* **What you are asked to do**: Copy every entry exactly.

* **Records provided**:
BEGIN

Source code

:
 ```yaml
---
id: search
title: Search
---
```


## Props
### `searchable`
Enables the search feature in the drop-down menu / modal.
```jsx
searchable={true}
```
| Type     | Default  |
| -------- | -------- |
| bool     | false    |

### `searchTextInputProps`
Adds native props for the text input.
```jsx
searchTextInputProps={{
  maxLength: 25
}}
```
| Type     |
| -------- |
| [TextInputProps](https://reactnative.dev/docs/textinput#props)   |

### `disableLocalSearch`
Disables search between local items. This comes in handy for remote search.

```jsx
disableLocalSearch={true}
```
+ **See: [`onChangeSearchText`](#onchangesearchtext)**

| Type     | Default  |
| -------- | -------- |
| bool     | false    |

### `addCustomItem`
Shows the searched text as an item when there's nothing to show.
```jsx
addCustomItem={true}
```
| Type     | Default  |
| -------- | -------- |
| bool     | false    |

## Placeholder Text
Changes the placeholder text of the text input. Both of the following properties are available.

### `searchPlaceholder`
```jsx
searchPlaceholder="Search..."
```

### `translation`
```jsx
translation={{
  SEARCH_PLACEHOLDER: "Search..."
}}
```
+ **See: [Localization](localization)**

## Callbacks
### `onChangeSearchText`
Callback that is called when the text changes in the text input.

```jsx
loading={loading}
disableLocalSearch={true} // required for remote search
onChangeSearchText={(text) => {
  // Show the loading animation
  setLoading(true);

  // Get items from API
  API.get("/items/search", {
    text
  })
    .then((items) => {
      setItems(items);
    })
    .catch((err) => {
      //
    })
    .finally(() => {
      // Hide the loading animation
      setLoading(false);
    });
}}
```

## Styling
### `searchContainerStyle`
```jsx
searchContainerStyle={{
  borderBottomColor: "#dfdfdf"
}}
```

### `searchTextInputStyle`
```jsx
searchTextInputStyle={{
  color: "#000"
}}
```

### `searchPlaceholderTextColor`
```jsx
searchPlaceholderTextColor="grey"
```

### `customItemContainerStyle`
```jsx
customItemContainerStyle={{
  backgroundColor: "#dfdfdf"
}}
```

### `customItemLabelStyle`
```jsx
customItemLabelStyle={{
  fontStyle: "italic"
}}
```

END

* **Response to the task**:
Source code

:
 ```yaml
---
id: search
title: Search
---
```


## Props
### `searchable`
Enables the search feature in the drop-down menu / modal.
```jsx
searchable={true}
```
| Type     | Default  |
| -------- | -------- |
| bool     | false    |

### `searchTextInputProps`
Adds native props for the text input.
```jsx
searchTextInputProps={{
  maxLength: 25
}}
```
| Type     |
| -------- |
| [TextInputProps](https://reactnative.dev/docs/textinput#props)   |

### `disableLocalSearch`
Disables search between local items. This comes in handy for remote search.

```jsx
disableLocalSearch={true}
```
+ **See: [`onChangeSearchText`](#onchangesearchtext)**

| Type     | Default  |
| -------- | -------- |
| bool     | false    |

### `addCustomItem`
Shows the searched text as an item when there's nothing to show.
```jsx
addCustomItem={true}
```
| Type     | Default  |
| -------- | -------- |
| bool     | false    |

## Placeholder Text
Changes the placeholder text of the text input. Both of the following properties are available.

### `searchPlaceholder`
```jsx
searchPlaceholder="Search..."
```

### `translation`
```jsx
translation={{
  SEARCH_PLACEHOLDER: "Search..."
}}
```
+ **See: [Localization](localization)**

## Callbacks
### `onChangeSearchText`
Callback that is called when the text changes in the text input.

```jsx
loading={loading}
disableLocalSearch={true} // required for remote search
onChangeSearchText={(text) => {
  // Show the loading animation
  setLoading(true);

  // Get items from API
  API.get("/items/search", {
    text
  })
    .then((items) => {
      setItems(items);
    })
    .catch((err) => {
      //
    })
    .finally(() => {
      // Hide the loading animation
      setLoading(false);
    });
}}
```

## Styling
### `searchContainerStyle`
```jsx
searchContainerStyle={{
  borderBottomColor: "#dfdfdf"
}}
```

### `searchTextInputStyle`
```jsx
searchTextInputStyle={{
  color: "#000"
}}
```

### `searchPlaceholderTextColor`
```jsx
searchPlaceholderTextColor="grey"
```

### `customItemContainerStyle`
```jsx
customItemContainerStyle={{
  backgroundColor: "#dfdfdf"
}}
```

### `customItemLabelStyle`
```jsx
customItemLabelStyle={{
  fontStyle: "italic"
}}
```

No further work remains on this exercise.